Preventing kitchen fires is the focus of public education campaigns across the country during October, which is Fire Prevention Month. Davis firefighters join the cause by asking people to put a lid on dangers and prevent kitchen fires.

More home fires start in the kitchen than anywhere else, according to the National Fire Protection Association. In 2011, the latest year in which figures are available, cooking was involved in an estimated 156,300 home fires that caused 470 deaths, 5,390 injuries and $1 billion in property damage.
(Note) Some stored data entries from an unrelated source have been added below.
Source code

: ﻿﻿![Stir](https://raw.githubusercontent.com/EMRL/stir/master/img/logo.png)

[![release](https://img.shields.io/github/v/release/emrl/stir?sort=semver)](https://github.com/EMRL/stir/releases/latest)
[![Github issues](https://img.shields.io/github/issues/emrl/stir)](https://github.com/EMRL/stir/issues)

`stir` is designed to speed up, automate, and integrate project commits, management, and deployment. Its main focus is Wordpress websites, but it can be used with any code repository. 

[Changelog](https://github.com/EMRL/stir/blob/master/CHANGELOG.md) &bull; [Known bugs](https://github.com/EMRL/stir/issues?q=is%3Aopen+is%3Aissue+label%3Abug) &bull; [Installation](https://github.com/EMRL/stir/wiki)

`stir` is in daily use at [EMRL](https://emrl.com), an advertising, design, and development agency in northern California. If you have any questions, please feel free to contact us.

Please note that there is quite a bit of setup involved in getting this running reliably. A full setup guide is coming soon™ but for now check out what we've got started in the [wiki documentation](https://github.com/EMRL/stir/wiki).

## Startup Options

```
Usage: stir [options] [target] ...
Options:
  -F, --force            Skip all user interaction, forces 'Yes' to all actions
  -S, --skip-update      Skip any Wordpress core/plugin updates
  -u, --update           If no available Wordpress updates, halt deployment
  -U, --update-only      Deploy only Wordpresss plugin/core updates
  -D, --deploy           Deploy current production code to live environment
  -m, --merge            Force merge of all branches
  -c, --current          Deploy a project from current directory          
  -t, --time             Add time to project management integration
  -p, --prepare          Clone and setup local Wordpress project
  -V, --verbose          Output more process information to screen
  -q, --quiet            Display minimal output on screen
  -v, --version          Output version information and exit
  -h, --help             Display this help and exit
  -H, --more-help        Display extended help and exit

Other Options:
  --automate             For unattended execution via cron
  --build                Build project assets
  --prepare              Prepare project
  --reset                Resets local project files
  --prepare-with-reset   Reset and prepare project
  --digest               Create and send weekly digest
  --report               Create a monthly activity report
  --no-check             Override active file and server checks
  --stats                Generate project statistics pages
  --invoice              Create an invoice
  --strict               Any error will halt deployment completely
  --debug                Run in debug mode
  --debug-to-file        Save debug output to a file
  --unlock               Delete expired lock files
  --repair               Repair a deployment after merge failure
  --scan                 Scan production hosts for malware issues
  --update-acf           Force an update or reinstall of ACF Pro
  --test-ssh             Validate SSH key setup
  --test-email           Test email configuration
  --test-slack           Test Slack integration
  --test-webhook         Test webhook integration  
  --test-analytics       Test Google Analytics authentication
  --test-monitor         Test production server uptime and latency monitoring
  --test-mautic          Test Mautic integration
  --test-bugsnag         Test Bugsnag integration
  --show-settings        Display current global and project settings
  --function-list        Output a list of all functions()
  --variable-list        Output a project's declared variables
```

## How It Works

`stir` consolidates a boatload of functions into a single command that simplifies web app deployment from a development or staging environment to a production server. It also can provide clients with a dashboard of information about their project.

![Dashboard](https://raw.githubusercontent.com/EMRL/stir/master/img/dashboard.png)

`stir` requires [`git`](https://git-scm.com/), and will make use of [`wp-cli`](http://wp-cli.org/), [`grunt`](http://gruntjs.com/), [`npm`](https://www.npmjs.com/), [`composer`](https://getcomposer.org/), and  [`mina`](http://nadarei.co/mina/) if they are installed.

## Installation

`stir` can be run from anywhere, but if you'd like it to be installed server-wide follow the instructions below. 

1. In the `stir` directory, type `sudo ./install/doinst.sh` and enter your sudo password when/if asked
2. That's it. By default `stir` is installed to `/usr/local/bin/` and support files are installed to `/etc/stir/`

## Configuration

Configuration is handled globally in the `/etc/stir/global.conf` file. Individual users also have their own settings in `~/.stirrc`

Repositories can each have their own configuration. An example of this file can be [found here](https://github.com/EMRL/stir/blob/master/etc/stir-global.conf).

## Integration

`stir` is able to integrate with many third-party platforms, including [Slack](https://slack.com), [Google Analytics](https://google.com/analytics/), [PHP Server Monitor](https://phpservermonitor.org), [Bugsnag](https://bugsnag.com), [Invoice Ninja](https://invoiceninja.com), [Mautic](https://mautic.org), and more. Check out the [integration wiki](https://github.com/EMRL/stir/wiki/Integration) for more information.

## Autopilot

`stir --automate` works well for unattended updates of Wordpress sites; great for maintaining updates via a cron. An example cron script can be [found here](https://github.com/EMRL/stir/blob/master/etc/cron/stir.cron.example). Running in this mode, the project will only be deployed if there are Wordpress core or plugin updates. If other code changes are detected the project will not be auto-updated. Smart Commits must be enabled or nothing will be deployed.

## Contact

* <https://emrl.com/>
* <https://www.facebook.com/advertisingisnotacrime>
“These numbers could be greatly reduced if people paid more attention when they cooked and practiced simple fire safety behaviors,” a brochure reads. The brochure offers the following recipe for stopping kitchen fires before they start:

* Unattended cooking is the leading cause of kitchen fires. Keep an eye on what you fry;

* Stay alert to avoid stirring up trouble in the kitchen. Don’t use the oven or stovetop if you are sleep, have consumed alcohol or are using drugs;

* Make sure flammable objects aren’t near the stove. Clean up food and grease from burners and the stovetop, and war short, tight-fitting or tightly rolled sleeves;

* Prevent scalds and burns by keeping pot handles turned in; if you do suffer a burn, cool it under running water for three to five minutes and cover with a clean, dry cloth; and

* Be ready to react fast to a cooking fire. Slide a lid over a small grease fire, turn off the burner and leave the pan covered until it is completely cool. Open a microwaved container of food slowly, letting steam escape. For an oven or microwave fire, turn off the heat and keep the door closed.

When in doubt, just get out, and call the Fire Department.